Input records ::
+ + + + +
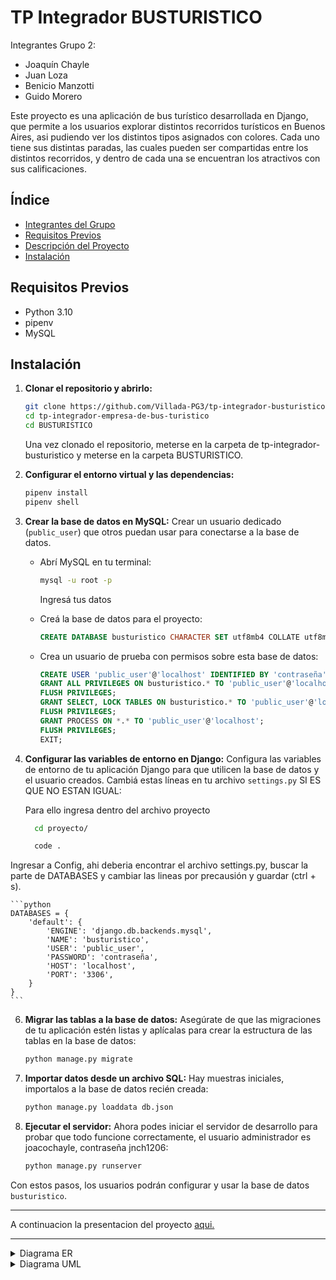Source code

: # TP Integrador BUSTURISTICO
Integrantes Grupo 2:
- Joaquín Chayle
- Juan Loza
- Benicio Manzotti
- Guido Morero

Este proyecto es una aplicación de bus turístico desarrollada en Django, que permite a los usuarios explorar distintos recorridos turísticos en Buenos Aires, asi pudiendo ver los distintos tipos asignados con colores. Cada uno tiene sus distintas paradas, las cuales pueden ser compartidas entre los distintos recorridos, y dentro de cada una se encuentran los atractivos con sus calificaciones. 

## Índice

- [Integrantes del Grupo](#integrantes-del-grupo)
- [Requisitos Previos](#requisitos-previos)
- [Descripción del Proyecto](#descripción-del-proyecto)
- [Instalación](#instalación)


## Requisitos Previos

- Python 3.10
- pipenv
- MySQL


## Instalación

1. **Clonar el repositorio y abrirlo:**
    ```bash
    git clone https://github.com/Villada-PG3/tp-integrador-busturistico.git
    cd tp-integrador-empresa-de-bus-turistico
    cd BUSTURISTICO
    ```
    Una vez clonado el repositorio, meterse en la carpeta de tp-integrador-busturistico y meterse en la carpeta BUSTURISTICO.

2. **Configurar el entorno virtual y las dependencias:**
    ```bash
    pipenv install
    pipenv shell
    ```

3. **Crear la base de datos en MySQL:**
   Crear un usuario dedicado (`public_user`) que otros puedan usar para conectarse a la base de datos. 

    - Abrí MySQL en tu terminal:
      ```bash
      mysql -u root -p
      ```
      Ingresá tus datos

    - Creá la base de datos para el proyecto:
      ```sql
      CREATE DATABASE busturistico CHARACTER SET utf8mb4 COLLATE utf8mb4_unicode_ci;
      ```

    - Crea un usuario de prueba con permisos sobre esta base de datos:
      ```sql
      CREATE USER 'public_user'@'localhost' IDENTIFIED BY 'contraseña';
      GRANT ALL PRIVILEGES ON busturistico.* TO 'public_user'@'localhost';
      FLUSH PRIVILEGES;
      GRANT SELECT, LOCK TABLES ON busturistico.* TO 'public_user'@'localhost';
      FLUSH PRIVILEGES;
      GRANT PROCESS ON *.* TO 'public_user'@'localhost';
      FLUSH PRIVILEGES;
      EXIT;
      ```

4. **Configurar las variables de entorno en Django:**
   Configura las variables de entorno de tu aplicación Django para que utilicen la base de datos y el usuario creados. Cambiá estas líneas en tu archivo `settings.py` SI ES QUE NO ESTAN IGUAL:

   Para ello ingresa dentro del archivo proyecto
    ```bash
      cd proyecto/

      code .
    ```
Ingresar a  Config, ahi deberia encontrar el archivo settings.py, buscar la parte de DATABASES y cambiar las lineas por precausión y guardar (ctrl + s).
    

    ```python
    DATABASES = {
        'default': {
            'ENGINE': 'django.db.backends.mysql',
            'NAME': 'busturistico',
            'USER': 'public_user',
            'PASSWORD': 'contraseña',
            'HOST': 'localhost',
            'PORT': '3306',
        }
    }
    ```

6. **Migrar las tablas a la base de datos:**
   Asegúrate de que las migraciones de tu aplicación estén listas y aplícalas para crear la estructura de las tablas en la base de datos:

    ```bash
    python manage.py migrate
    ```

7. **Importar datos desde un archivo SQL:**
   Hay muestras iniciales, importalos a la base de datos recién creada:

    ```bash
    python manage.py loaddata db.json
    ```

8. **Ejecutar el servidor:**
   Ahora podes iniciar el servidor de desarrollo para probar que todo funcione correctamente, el usuario administrador es joacochayle, contraseña jnch1206:

    ```bash
    python manage.py runserver
    ```

Con estos pasos, los usuarios podrán configurar y usar la base de datos `busturistico`.

---

A continuacion la presentacion del proyecto [aqui.](https://www.canva.com/design/DAGU3IV5P-M/LEJ5PI1A-aX7SgZvf09yeg/view?utm_content=DAGU3IV5P-M&utm_campaign=designshare&utm_medium=link&utm_source=editor)

---
<details>
<summary>Diagrama ER</summary>

```mermaid
erDiagram

  
    Viaje}|--||Recorrido : ejecutan

    Recorrido{
        varchar nombre
        varchar codigo_alfanumerico PK
        time hora_inicio
        time hora_fin
        time frecuencia
    }
    
    Recorrido||--|{Orden_parada : tienen
    

    Chofer||--|{Viaje : realiza

    Viaje{
        int id_viaje PK
        int legajo FK
        int num_unidad FK
        varchar codigo_alfanumerico FK
        int id_estadoV FK
        time horario_inicio_programado
        time horario_fin_programado
        date fecha_viaje
        datetime marca_inicio_viaje_real
        datetime marca_fin_viaje_real
    }

    Viaje}|--||Estado_viaje : tienen

    Estado_viaje{
        int id_estadoV PK
        varchar nombre
        varchar descripcion
    }
    

    Viaje}|--||Bus : se_le_asigna

    Chofer{
        int legajo PK
        varchar nombre
        varchar apellido
        
    }
    Bus{
        varchar patente 
        int num_unidad PK
        date fecha_compra
        int id_estadoB FK
    }

    Bus}|--||Estado_bus : tienen

    Estado_bus{
        int id_estadoB PK
        varchar nombre
        varchar descripcion
    }

    Parada}|--||Tipo_parada : tiene

    Tipo_parada{
        int id_tipo_parada PK
        varchar nombre_tipo_parada
        varchar descripcion
    }
    Parada{
        int id_parada PK
        int id_tipo_parada FK
        varchar nombre
        varchar direccion
        varchar descripcion
        longblob imagen
    }

    Parada||--|{atractivoXparada : tiene
    Parada||--|{Orden_parada : esta

    atractivoXparada{
        int id_atractivoXparada PK
        int id_atractivo FK
        int id_parada FK
    }
    
    atractivoXparada}|--||Atractivo : tienen

    Atractivo{
        int id_atractivo PK
        varchar nombre
        varchar descripcion
        float calificacion
    }

    Orden_parada{
        int id_ord_parada PK
        int id_parada FK
        int codigo_alfanumerico FK
        int asignacion_paradas
    }

```
</details>

<details>
<summary>Diagrama UML</summary>

```mermaid

classDiagram

    class EstadoBus {
        +nombre: str
        +descripcion: str
        +__str__()
    }

    class EstadoViaje {
        +nombre: str
        +descripcion: str
        +__str__()
    }

    class Recorrido {
        +nombre: str
        +codigo_alfanumerico: str
        +hora_inicio: Time
        +hora_fin: Time
        +frecuencia: Time
        +__str__()
    }

    class Parada {
        +nombre: str
        +direccion: str
        +descripcion: str
        +imagen: bool
        +tipo_parada: tipo_parada
        +__str__()
    }

    class TipoParada {
        +nombre_tipo_parada: str
        +descripcion: str
        +__str__()
    }

    class Atractivo {
        +nombre: str
        +descripcion: str
        +calificacion: float
        +__str__()
    }

    class AtractivoXParada {
        +parada: parada
        +atractivo: atractivo
    }

    class OrdenParada {
        +parada: parada
        +recorrido: recorrido
        +asignacion_paradas: int
    }

    class Bus {
        +patente: str
        +num_unidad: int
        +fecha_compra: date
        +estado_bus: estad_bus
        +clean()
        +save()
        +__str__()
    }

    class Chofer {
        +legajo: int
        +nombre: str
        +apellido: str
        +__str__()
    }

    class Viaje {
        +chofer[]: listachoferes
        +bus[]: listabuses
        +recorrido[]: listarecorridos
        +estado_viaje: estado_viaje
        +horario_inicio_programado: time
        +horario_fin_programado: time
        +fecha_viaje: date
        +marca_inicio_viaje_real: DateTime
        +marca_fin_viaje_real: DateTime
        +__str__()
    }

    EstadoBus "1" <-- Bus
    EstadoViaje "1" <-- Viaje
   
    TipoParada "1" <-- Parada
    AtractivoXParada "1..*" <-- Parada
    AtractivoXParada "1..*" <-- Atractivo
    OrdenParada "1..*" <-- Parada
    OrdenParada "1..*" <-- Recorrido
    Bus "1"<-- Viaje
    Chofer "1" <-- Viaje
    Recorrido  --> "1..*" Viaje
    EstadoViaje "1" <-- Viaje







    
    RecorridoListView --> Recorrido
    ListaRecorridosView --> Recorrido
    RecorridoDetailView --> ControladorRecorrido
    NuevoRecorridoView --> ControladorRecorridoNuevo
    ControladorRecorrido ..> Recorrido
    ControladorRecorridoNuevo ..> Recorrido




    class ControladorRecorrido {
    <<controlador>>
        +obtener_recorrido_y_paradas()
        +detail_recorrido()
    }

    class ListaRecorridosView {
    <<interface>>
        +is_superuser()
        +get()
        +post()
    }

    class RecorridoListView {
    <<interface>>
        recorridos
    }

    class RecorridoDetailView {
    <<interface>>
        +get()
    }

    class ControladorRecorridoNuevo {
    <<controlador>>
        +validar_recorrido()
        +create_recorrido()
    }

    class NuevoRecorridoView {
    <<interface>>
        +validar_formulario()
    }


    ParadaDetailView --> Parada
    ParadaDetailView --> AtractivoXParada
    ControladorParada ..> Parada
    ListaParadasView --> ControladorParada
    CrearParadaView --> ControladorParada

    class ParadaDetailView {
    <<interface>>
        +get()
    }

    class ControladorParada {
    <<controlador>>
        
        +crear_parada()
        +listar_paradas()
        +eliminar_parada()
    }

    class ListaParadasView{
    <<interface>>
        +validar_superusuario()
        +get()
        +post()
    }
    class CrearParadaView{
    <<interface>>
        +validar_formulario()
    }
    
    GestionParadaRecorridoView --> ControladorParadaRecorrido
    ControladorParadaRecorrido ..> OrdenParada

    class GestionParadaRecorridoView{
    <<interface>>
        +validar_superusuario()
        +get()
        +post()
    
    }

    class ControladorParadaRecorrido{
    <<controlador>>
        +obtener_contexto_gestion()
        +procesar_peticion()
        +_procesar_agregar()
        +_procesar_eliminar()
        +_validar_orden_parada()
    }

    MarcarViajeView --> Chofer
    MarcarViajeView --> Viaje
    ViajeListView --> Viaje
    ViajeDetailView --> Viaje
    CrearViajeView --> Bus
    CrearViajeView --> EstadoViaje
    CrearViajeView --> Viaje
    EditarViajeView --> Viaje
    EditarViajeView --> Bus
    EditarViajeView --> EstadoViaje
    ViajeController ..> Viaje



    class MarcarViajeView {
    <<interface>>
        +get()
        +post()
    }

    class ViajeListView {
    <<interface>>
        +get()
        +post()
    }

    class ViajeDetailView {
    <<interface>>
        +get()
    }

    class CrearViajeView {
    <<interface>>
        +get()
        +validar_formulario()
    }

    class EditarViajeView {
    <<interface>>
        +get()
        +validar_formulario()
    }

    class ViajeController {
    <<controlador>>
        +crear_viaje()
        +eliminar_viaje()
    }

    BusListView --> Bus
    CrearBusView --> BusController
    BusController ..> Bus


    class BusListView {
    <<interface>>
        +get()
        +post()
    }

    class CrearBusView {
    <<interface>>
        +get()
    }

    class BusController {
    <<controlador>>
        +crear_bus()
        +listar_buses()
        +eliminar_bus()
    }

    ChoferController ..> Chofer
    ChoferLoginView --> ChoferController
    ChoferListView --> ChoferController


    class ChoferLoginView {
    <<interface>>
        +get()
        +validar_formulario()
    }

    class ChoferListView {
    <<interface>>
        +get()
        +post()
    }

    class ChoferController {
    <<controlador>>
        +crear_chofer()
        +listar_choferes()
        +eliminar_chofer()
    }

    ReporteViajesView --> ControladorReporteViajes
    ControladorReporteViajes ..> Viaje

    class ReporteViajesView {
    <<interface>>
        +get()
    }

    class ControladorReporteViajes {
    <<controlador>>
        +generar_reporte()
        +_procesar_viajes()
        +_procesar_viaje()
        +_calcular_promedios()

    }

    ControladorAtractivo ..> Atractivo
    ListaAtractivosView --> ControladorAtractivo
    CrearAtractivoView --> ControladorAtractivo


    class ControladorAtractivo {
    <<controlador>>
        +crear_atractivo()
        +listar_atractivos()
        +eliminar_atractivo()
    }

    class ListaAtractivosView {
    <<interface>>
        +validar_superusuario()
        +get()
        +post()
    }

    class CrearAtractivoView {
    <<interface>>
        +validar_superusuario()
        +validar_formulario()
    }

    ControladorAtractivoXParada ..> AtractivoXParada
    GestionAtractivosParadaView --> ControladorAtractivoXParada


    class ControladorAtractivoXParada {
    <<controlador>>
        +obtener_contexto_gestion()
        +agregar_atractivo_a_parada()
        +eliminar_asignacion()
    }

    class GestionAtractivosParadaView {
    <<interface>>
        +validar_superusuario()
        +get()
        +post()
    }

  






```
</details>
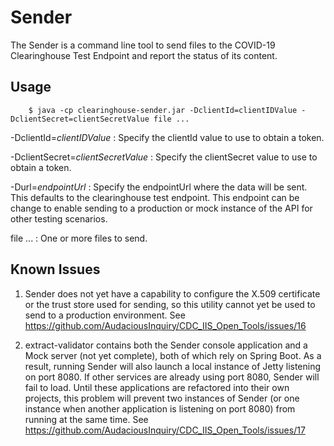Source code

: # Sender

The Sender is a command line tool to send files to the COVID-19 Clearinghouse Test Endpoint
and report the status of its content.

## Usage
```
    $ java -cp clearinghouse-sender.jar -DclientId=clientIDValue -DclientSecret=clientSecretValue file ...
```

-DclientId=_clientIDValue_
: Specify the clientId value to use to obtain a token.

-DclientSecret=_clientSecretValue_
: Specify the clientSecret value to use to obtain a token.

-Durl=_endpointUrl_
: Specify the endpointUrl where the data will be sent. This defaults to
the clearinghouse test endpoint.  This endpoint can be change to enable
sending to a production or mock instance of the API for other testing
scenarios.

file ...
: One or more files to send.

## Known Issues
1. Sender does not yet have a capability to configure the X.509 certificate or
the trust store used for sending, so this utility cannot yet be used to send to a
production environment. See https://github.com/AudaciousInquiry/CDC_IIS_Open_Tools/issues/16

2. extract-validator contains both the Sender console application and a Mock server (not yet complete),
both of which rely on Spring Boot.  As a result, running Sender will also launch a local instance of Jetty
listening on port 8080.  If other services are already using port 8080, Sender will fail to load.
Until these applications are refactored into their own projects, this problem will prevent two instances
of Sender (or one instance when another application is listening on port 8080) from running at the same time.
See https://github.com/AudaciousInquiry/CDC_IIS_Open_Tools/issues/17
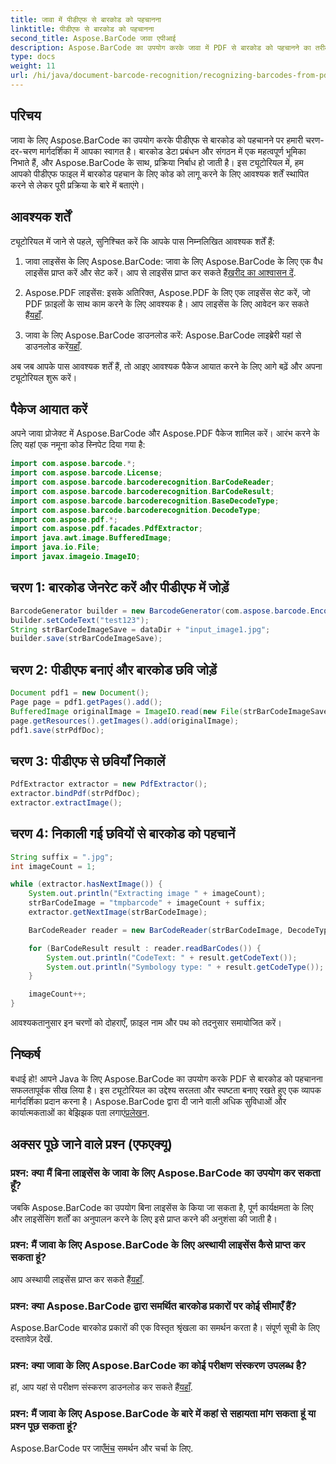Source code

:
 ```yaml
---
title: जावा में पीडीएफ से बारकोड को पहचानना
linktitle: पीडीएफ से बारकोड को पहचानना
second_title: Aspose.BarCode जावा एपीआई
description: Aspose.BarCode का उपयोग करके जावा में PDF से बारकोड को पहचानने का तरीका जानें। कोड उदाहरणों के साथ चरण-दर-चरण मार्गदर्शिका। अपनी डेटा प्रबंधन दक्षता बढ़ाएँ!
type: docs
weight: 11
url: /hi/java/document-barcode-recognition/recognizing-barcodes-from-pdf/
---
```


## परिचय

जावा के लिए Aspose.BarCode का उपयोग करके पीडीएफ से बारकोड को पहचानने पर हमारी चरण-दर-चरण मार्गदर्शिका में आपका स्वागत है। बारकोड डेटा प्रबंधन और संगठन में एक महत्वपूर्ण भूमिका निभाते हैं, और Aspose.BarCode के साथ, प्रक्रिया निर्बाध हो जाती है। इस ट्यूटोरियल में, हम आपको पीडीएफ फाइल में बारकोड पहचान के लिए कोड को लागू करने के लिए आवश्यक शर्तें स्थापित करने से लेकर पूरी प्रक्रिया के बारे में बताएंगे।

## आवश्यक शर्तें

ट्यूटोरियल में जाने से पहले, सुनिश्चित करें कि आपके पास निम्नलिखित आवश्यक शर्तें हैं:

1.  जावा लाइसेंस के लिए Aspose.BarCode: जावा के लिए Aspose.BarCode के लिए एक वैध लाइसेंस प्राप्त करें और सेट करें। आप से लाइसेंस प्राप्त कर सकते हैं[खरीद का आश्वासन दें](https://purchase.aspose.com/buy).

2.  Aspose.PDF लाइसेंस: इसके अतिरिक्त, Aspose.PDF के लिए एक लाइसेंस सेट करें, जो PDF फ़ाइलों के साथ काम करने के लिए आवश्यक है। आप लाइसेंस के लिए आवेदन कर सकते हैं[यहाँ](https://purchase.aspose.com/temporary-license/).

3.  जावा के लिए Aspose.BarCode डाउनलोड करें: Aspose.BarCode लाइब्रेरी यहां से डाउनलोड करें[यहाँ](https://releases.aspose.com/barcode/java/).

अब जब आपके पास आवश्यक शर्तें हैं, तो आइए आवश्यक पैकेज आयात करने के लिए आगे बढ़ें और अपना ट्यूटोरियल शुरू करें।

## पैकेज आयात करें

अपने जावा प्रोजेक्ट में Aspose.BarCode और Aspose.PDF पैकेज शामिल करें। आरंभ करने के लिए यहां एक नमूना कोड स्निपेट दिया गया है:

```java
import com.aspose.barcode.*;
import com.aspose.barcode.License;
import com.aspose.barcode.barcoderecognition.BarCodeReader;
import com.aspose.barcode.barcoderecognition.BarCodeResult;
import com.aspose.barcode.barcoderecognition.BaseDecodeType;
import com.aspose.barcode.barcoderecognition.DecodeType;
import com.aspose.pdf.*;
import com.aspose.pdf.facades.PdfExtractor;
import java.awt.image.BufferedImage;
import java.io.File;
import javax.imageio.ImageIO;
```

## चरण 1: बारकोड जेनरेट करें और पीडीएफ में जोड़ें

```java
BarcodeGenerator builder = new BarcodeGenerator(com.aspose.barcode.EncodeTypes.CODE_39_STANDARD);
builder.setCodeText("test123");
String strBarCodeImageSave = dataDir + "input_image1.jpg";
builder.save(strBarCodeImageSave);
```

## चरण 2: पीडीएफ बनाएं और बारकोड छवि जोड़ें

```java
Document pdf1 = new Document();
Page page = pdf1.getPages().add();
BufferedImage originalImage = ImageIO.read(new File(strBarCodeImageSave));
page.getResources().getImages().add(originalImage);
pdf1.save(strPdfDoc);
```

## चरण 3: पीडीएफ से छवियाँ निकालें

```java
PdfExtractor extractor = new PdfExtractor();
extractor.bindPdf(strPdfDoc);
extractor.extractImage();
```

## चरण 4: निकाली गई छवियों से बारकोड को पहचानें

```java
String suffix = ".jpg";
int imageCount = 1;

while (extractor.hasNextImage()) {
    System.out.println("Extracting image " + imageCount);
    strBarCodeImage = "tmpbarcode" + imageCount + suffix;
    extractor.getNextImage(strBarCodeImage);

    BarCodeReader reader = new BarCodeReader(strBarCodeImage, DecodeType.CODE_39_EXTENDED);

    for (BarCodeResult result : reader.readBarCodes()) {
        System.out.println("CodeText: " + result.getCodeText());
        System.out.println("Symbology type: " + result.getCodeType());
    }

    imageCount++;
}
```

आवश्यकतानुसार इन चरणों को दोहराएँ, फ़ाइल नाम और पथ को तदनुसार समायोजित करें।

## निष्कर्ष

 बधाई हो! आपने Java के लिए Aspose.BarCode का उपयोग करके PDF से बारकोड को पहचानना सफलतापूर्वक सीख लिया है। इस ट्यूटोरियल का उद्देश्य सरलता और स्पष्टता बनाए रखते हुए एक व्यापक मार्गदर्शिका प्रदान करना है। Aspose.BarCode द्वारा दी जाने वाली अधिक सुविधाओं और कार्यात्मकताओं का बेझिझक पता लगाएं[प्रलेखन](https://reference.aspose.com/barcode/java/).

## अक्सर पूछे जाने वाले प्रश्न (एफएक्यू)

### प्रश्न: क्या मैं बिना लाइसेंस के जावा के लिए Aspose.BarCode का उपयोग कर सकता हूँ?
जबकि Aspose.BarCode का उपयोग बिना लाइसेंस के किया जा सकता है, पूर्ण कार्यक्षमता के लिए और लाइसेंसिंग शर्तों का अनुपालन करने के लिए इसे प्राप्त करने की अनुशंसा की जाती है।

### प्रश्न: मैं जावा के लिए Aspose.BarCode के लिए अस्थायी लाइसेंस कैसे प्राप्त कर सकता हूं?
 आप अस्थायी लाइसेंस प्राप्त कर सकते हैं[यहाँ](https://purchase.aspose.com/temporary-license/).

### प्रश्न: क्या Aspose.BarCode द्वारा समर्थित बारकोड प्रकारों पर कोई सीमाएँ हैं?
Aspose.BarCode बारकोड प्रकारों की एक विस्तृत श्रृंखला का समर्थन करता है। संपूर्ण सूची के लिए दस्तावेज़ देखें.

### प्रश्न: क्या जावा के लिए Aspose.BarCode का कोई परीक्षण संस्करण उपलब्ध है?
 हां, आप यहां से परीक्षण संस्करण डाउनलोड कर सकते हैं[यहाँ](https://releases.aspose.com/).

### प्रश्न: मैं जावा के लिए Aspose.BarCode के बारे में कहां से सहायता मांग सकता हूं या प्रश्न पूछ सकता हूं?
 Aspose.BarCode पर जाएँ[मंच](https://forum.aspose.com/c/barcode/13) समर्थन और चर्चा के लिए.
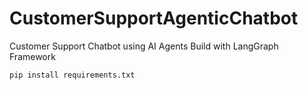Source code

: # CustomerSupportAgenticChatbot
Customer Support Chatbot using AI Agents Build with LangGraph Framework

```
pip install requirements.txt
```

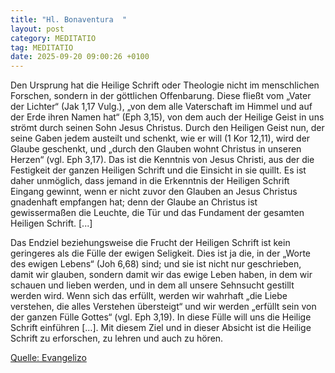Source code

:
 ```yaml
---
title: "Hl. Bonaventura  "
layout: post
category: MEDITATIO
tag: MEDITATIO
date: 2025-09-20 09:00:26 +0100
---
```

Den Ursprung hat die Heilige Schrift oder Theologie nicht im menschlichen Forschen, sondern in der göttlichen Offenbarung. Diese fließt vom „Vater der Lichter“ (Jak 1,17 Vulg.), „von dem alle Vaterschaft im Himmel und auf der Erde ihren Namen hat“ (Eph 3,15), von dem auch der Heilige Geist in uns strömt durch seinen Sohn Jesus Christus.<!--more--> Durch den Heiligen Geist nun, der seine Gaben jedem austeilt und schenkt, wie er will (1 Kor 12,11), wird der Glaube geschenkt, und „durch den Glauben wohnt Christus in unseren Herzen“ (vgl. Eph 3,17). Das ist die Kenntnis von Jesus Christi, aus der die Festigkeit der ganzen Heiligen Schrift und die Einsicht in sie quillt. Es ist daher unmöglich, dass jemand in die Erkenntnis der Heiligen Schrift Eingang gewinnt, wenn er nicht zuvor den Glauben an Jesus Christus gnadenhaft empfangen hat; denn der Glaube an Christus ist gewissermaßen die Leuchte, die Tür und das Fundament der gesamten Heiligen Schrift. [...]
 
Das Endziel beziehungsweise die Frucht der Heiligen Schrift ist kein geringeres als die Fülle der ewigen Seligkeit. Dies ist ja die, in der „Worte des ewigen Lebens“ (Joh 6,68) sind; und sie ist nicht nur geschrieben, damit wir glauben, sondern damit wir das ewige Leben haben, in dem wir schauen und lieben werden, und in dem all unsere Sehnsucht gestillt werden wird. Wenn sich das erfüllt, werden wir wahrhaft „die Liebe verstehen, die alles Verstehen übersteigt“ und wir werden „erfüllt sein von der ganzen Fülle Gottes“ (vgl. Eph 3,19). In diese Fülle will uns die Heilige Schrift einführen […]. Mit diesem Ziel und in dieser Absicht ist die Heilige Schrift zu erforschen, zu lehren und auch zu hören.


[Quelle: Evangelizo](https://evangeliumtagfuertag.org/DE/gospel)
+ + + + +
Work item :: From the first line above to the line containing "4. **Configurar las", repeat each line exactly. Pictures stay out.

Task solution ::
Source code

: # TP Integrador BUSTURISTICO
Integrantes Grupo 2:
- Joaquín Chayle
- Juan Loza
- Benicio Manzotti
- Guido Morero

Este proyecto es una aplicación de bus turístico desarrollada en Django, que permite a los usuarios explorar distintos recorridos turísticos en Buenos Aires, asi pudiendo ver los distintos tipos asignados con colores. Cada uno tiene sus distintas paradas, las cuales pueden ser compartidas entre los distintos recorridos, y dentro de cada una se encuentran los atractivos con sus calificaciones. 

## Índice

- [Integrantes del Grupo](#integrantes-del-grupo)
- [Requisitos Previos](#requisitos-previos)
- [Descripción del Proyecto](#descripción-del-proyecto)
- [Instalación](#instalación)


## Requisitos Previos

- Python 3.10
- pipenv
- MySQL


## Instalación

1. **Clonar el repositorio y abrirlo:**
    ```bash
    git clone https://github.com/Villada-PG3/tp-integrador-busturistico.git
    cd tp-integrador-empresa-de-bus-turistico
    cd BUSTURISTICO
    ```
    Una vez clonado el repositorio, meterse en la carpeta de tp-integrador-busturistico y meterse en la carpeta BUSTURISTICO.

2. **Configurar el entorno virtual y las dependencias:**
    ```bash
    pipenv install
    pipenv shell
    ```

3. **Crear la base de datos en MySQL:**
   Crear un usuario dedicado (`public_user`) que otros puedan usar para conectarse a la base de datos. 

    - Abrí MySQL en tu terminal:
      ```bash
      mysql -u root -p
      ```
      Ingresá tus datos

    - Creá la base de datos para el proyecto:
      ```sql
      CREATE DATABASE busturistico CHARACTER SET utf8mb4 COLLATE utf8mb4_unicode_ci;
      ```

    - Crea un usuario de prueba con permisos sobre esta base de datos:
      ```sql
      CREATE USER 'public_user'@'localhost' IDENTIFIED BY 'contraseña';
      GRANT ALL PRIVILEGES ON busturistico.* TO 'public_user'@'localhost';
      FLUSH PRIVILEGES;
      GRANT SELECT, LOCK TABLES ON busturistico.* TO 'public_user'@'localhost';
      FLUSH PRIVILEGES;
      GRANT PROCESS ON *.* TO 'public_user'@'localhost';
      FLUSH PRIVILEGES;
      EXIT;
      ```

4. **Configurar las variables de entorno en Django:**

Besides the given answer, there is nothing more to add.